Introduction: The importance of donor lymphocytes to the induction of tolerance to solid organ allografts was identified in the 1990s, however specific cell subsets and their individual roles have not been investigated. Recently described tissue-resident (TR) lymphocytes, including tissue-resident memory T (Trm), innate lymphoid cells (ILC), γδ T, iNKT and MAIT cells are likely to be transferred with the graft and impact the outcome of transplantation.

Methods: Orthotopic liver transplants were performed in either congenic or MHC mismatched mice. The graft liver and peripheral organs were analysed for donor- and recipient-derived tissue-resident lymphocytes by flow cytometry at 1 and 7 days post-surgery.

Results: Tissue-resident donor-derived lymphocytes were successfully transplanted and detectable 7 days after transplantation, although MHC mismatch of donor and recipient mice led to depletion of most donor cells. Donor cells were detected in peripheral organs after 7 days in congenic mice only. Recipient lymphocytes rapidly infiltrate the graft in both congenic and mismatched transplants and gain a tissue-resident phenoytpe.

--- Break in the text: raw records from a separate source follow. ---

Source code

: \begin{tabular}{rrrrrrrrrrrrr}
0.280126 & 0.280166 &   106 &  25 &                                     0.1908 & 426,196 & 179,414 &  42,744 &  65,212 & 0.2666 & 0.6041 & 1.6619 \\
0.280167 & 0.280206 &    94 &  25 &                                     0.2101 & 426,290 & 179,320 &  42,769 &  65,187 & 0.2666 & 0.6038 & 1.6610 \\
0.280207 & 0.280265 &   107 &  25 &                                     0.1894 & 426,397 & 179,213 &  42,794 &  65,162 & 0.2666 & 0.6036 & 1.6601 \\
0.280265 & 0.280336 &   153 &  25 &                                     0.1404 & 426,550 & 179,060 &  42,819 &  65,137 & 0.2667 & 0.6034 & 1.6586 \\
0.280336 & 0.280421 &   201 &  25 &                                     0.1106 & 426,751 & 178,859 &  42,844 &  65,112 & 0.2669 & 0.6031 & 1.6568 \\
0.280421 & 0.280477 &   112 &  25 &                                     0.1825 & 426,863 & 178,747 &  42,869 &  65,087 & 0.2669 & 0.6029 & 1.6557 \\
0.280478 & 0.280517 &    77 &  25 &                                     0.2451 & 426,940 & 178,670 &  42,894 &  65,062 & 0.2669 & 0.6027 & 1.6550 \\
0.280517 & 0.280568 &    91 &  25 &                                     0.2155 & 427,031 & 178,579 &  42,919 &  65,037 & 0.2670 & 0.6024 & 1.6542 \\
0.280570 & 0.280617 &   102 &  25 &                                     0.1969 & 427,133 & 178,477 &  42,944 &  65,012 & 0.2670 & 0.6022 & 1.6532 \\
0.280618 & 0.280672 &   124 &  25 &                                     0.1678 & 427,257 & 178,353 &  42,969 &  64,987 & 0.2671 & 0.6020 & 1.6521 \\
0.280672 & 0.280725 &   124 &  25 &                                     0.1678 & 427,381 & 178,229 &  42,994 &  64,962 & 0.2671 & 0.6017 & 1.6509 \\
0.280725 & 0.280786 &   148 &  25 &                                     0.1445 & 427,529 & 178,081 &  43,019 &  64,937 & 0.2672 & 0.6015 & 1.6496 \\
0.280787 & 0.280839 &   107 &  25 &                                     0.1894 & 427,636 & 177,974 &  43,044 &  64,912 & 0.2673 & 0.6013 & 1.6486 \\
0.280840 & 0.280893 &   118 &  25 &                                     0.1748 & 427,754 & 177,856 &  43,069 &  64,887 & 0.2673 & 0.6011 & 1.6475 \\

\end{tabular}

Conclusions: Tissue-resident cells within the liver are readily transferrable and are maintained within the new host when no MHC mismatch is present. Differential depletion of donor-derived cells in a mismatch context may give some insight into the mechanisms of rejection of solid organs. Similarly, infiltration and tissue-residency of recipient cells may influence transplant outcome.